*ACTION ITEM:* Lines from the entries below that hold "gets" form the answer; copy all of them.
*** Opening GIVEN INFORMATION ***
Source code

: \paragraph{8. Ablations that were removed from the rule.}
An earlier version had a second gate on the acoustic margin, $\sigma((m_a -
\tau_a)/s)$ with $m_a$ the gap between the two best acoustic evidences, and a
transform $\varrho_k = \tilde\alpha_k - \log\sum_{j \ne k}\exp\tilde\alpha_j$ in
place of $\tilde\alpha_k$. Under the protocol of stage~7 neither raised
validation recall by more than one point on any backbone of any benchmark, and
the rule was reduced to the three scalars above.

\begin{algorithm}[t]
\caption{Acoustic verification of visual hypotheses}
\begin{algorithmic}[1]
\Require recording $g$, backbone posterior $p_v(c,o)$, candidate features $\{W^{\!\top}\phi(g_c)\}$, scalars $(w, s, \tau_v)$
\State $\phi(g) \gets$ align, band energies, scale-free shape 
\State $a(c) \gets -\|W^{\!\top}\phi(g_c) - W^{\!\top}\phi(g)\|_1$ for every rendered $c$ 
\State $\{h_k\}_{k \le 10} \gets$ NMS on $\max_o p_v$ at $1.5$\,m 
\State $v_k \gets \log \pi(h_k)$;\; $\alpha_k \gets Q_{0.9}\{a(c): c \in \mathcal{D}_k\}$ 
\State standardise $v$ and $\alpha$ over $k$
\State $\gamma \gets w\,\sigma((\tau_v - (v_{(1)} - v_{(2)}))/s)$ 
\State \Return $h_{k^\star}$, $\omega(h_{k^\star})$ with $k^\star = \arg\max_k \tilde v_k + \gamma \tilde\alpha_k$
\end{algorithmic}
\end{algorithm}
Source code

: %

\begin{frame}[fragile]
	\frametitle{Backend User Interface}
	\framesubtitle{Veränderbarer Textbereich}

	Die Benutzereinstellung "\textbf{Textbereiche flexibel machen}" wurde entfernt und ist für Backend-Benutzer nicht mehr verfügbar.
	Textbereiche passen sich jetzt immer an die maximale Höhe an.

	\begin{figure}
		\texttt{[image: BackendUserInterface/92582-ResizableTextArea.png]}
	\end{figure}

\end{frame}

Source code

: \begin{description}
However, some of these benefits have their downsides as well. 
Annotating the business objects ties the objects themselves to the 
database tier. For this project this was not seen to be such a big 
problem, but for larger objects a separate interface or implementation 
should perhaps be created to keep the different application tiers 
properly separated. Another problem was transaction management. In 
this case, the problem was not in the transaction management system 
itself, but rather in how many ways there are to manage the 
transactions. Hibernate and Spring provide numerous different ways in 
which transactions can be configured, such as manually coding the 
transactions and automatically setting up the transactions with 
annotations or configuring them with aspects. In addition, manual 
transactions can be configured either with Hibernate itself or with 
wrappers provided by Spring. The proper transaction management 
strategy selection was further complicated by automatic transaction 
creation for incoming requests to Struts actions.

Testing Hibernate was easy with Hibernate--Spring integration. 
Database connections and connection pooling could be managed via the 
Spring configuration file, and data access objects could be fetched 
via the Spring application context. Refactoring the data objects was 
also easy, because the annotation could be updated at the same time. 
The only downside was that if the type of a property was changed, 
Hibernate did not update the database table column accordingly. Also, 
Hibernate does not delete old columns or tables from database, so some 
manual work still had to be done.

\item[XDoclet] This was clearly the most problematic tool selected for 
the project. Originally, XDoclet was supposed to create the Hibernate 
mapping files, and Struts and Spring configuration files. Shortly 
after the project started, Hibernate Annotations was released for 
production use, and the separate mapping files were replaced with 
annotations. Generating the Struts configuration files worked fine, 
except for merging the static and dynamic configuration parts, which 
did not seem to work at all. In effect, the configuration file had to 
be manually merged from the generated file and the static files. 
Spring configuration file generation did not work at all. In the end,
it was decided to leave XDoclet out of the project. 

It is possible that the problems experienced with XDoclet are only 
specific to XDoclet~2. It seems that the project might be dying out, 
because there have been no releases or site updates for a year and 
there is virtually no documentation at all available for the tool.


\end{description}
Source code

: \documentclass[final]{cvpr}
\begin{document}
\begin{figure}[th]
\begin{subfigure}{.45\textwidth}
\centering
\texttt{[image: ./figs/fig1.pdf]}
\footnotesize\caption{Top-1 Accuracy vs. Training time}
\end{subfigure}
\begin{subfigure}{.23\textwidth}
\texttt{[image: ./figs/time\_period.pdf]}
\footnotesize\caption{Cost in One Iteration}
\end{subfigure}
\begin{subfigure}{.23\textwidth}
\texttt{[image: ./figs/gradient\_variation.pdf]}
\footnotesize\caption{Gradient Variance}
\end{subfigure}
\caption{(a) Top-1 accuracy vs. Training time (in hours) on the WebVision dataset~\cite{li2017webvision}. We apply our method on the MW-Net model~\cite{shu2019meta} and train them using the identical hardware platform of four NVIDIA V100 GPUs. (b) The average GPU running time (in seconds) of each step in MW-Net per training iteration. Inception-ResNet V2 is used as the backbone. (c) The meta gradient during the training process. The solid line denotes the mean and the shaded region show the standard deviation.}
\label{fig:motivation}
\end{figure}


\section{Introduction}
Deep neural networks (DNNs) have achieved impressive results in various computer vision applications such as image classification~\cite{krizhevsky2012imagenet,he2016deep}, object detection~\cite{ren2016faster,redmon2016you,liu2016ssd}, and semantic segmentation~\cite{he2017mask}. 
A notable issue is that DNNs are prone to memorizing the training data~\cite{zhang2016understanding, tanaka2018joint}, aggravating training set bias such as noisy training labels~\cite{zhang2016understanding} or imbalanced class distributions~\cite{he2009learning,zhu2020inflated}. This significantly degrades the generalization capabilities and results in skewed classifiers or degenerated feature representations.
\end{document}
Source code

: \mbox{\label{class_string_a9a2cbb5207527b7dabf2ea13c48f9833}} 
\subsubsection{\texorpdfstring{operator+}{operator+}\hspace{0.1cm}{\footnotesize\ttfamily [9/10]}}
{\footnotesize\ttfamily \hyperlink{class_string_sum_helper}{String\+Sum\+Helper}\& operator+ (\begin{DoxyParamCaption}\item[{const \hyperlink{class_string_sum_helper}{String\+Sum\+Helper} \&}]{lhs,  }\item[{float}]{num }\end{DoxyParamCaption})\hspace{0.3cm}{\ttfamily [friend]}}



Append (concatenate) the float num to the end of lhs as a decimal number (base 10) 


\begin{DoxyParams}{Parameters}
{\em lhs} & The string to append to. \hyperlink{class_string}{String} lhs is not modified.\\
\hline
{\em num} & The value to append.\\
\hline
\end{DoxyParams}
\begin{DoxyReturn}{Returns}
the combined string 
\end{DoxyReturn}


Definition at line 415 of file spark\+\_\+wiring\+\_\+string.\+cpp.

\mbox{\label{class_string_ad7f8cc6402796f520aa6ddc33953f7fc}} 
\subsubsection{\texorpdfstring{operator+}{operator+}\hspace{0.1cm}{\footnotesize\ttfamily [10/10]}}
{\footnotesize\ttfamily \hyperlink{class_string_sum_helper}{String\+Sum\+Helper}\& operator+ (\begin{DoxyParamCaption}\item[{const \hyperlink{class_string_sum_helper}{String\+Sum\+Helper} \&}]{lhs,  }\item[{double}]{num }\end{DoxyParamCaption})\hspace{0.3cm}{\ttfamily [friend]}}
*** Closing GIVEN INFORMATION ***
*ANSWER TO THE PROBLEM:*
\State $\phi(g) \gets$ align, band energies, scale-free shape 
\State $a(c) \gets -\|W^{\!\top}\phi(g_c) - W^{\!\top}\phi(g)\|_1$ for every rendered $c$ 
\State $\{h_k\}_{k \le 10} \gets$ NMS on $\max_o p_v$ at $1.5$\,m 
\State $v_k \gets \log \pi(h_k)$;\; $\alpha_k \gets Q_{0.9}\{a(c): c \in \mathcal{D}_k\}$ 
\State $\gamma \gets w\,\sigma((\tau_v - (v_{(1)} - v_{(2)}))/s)$ 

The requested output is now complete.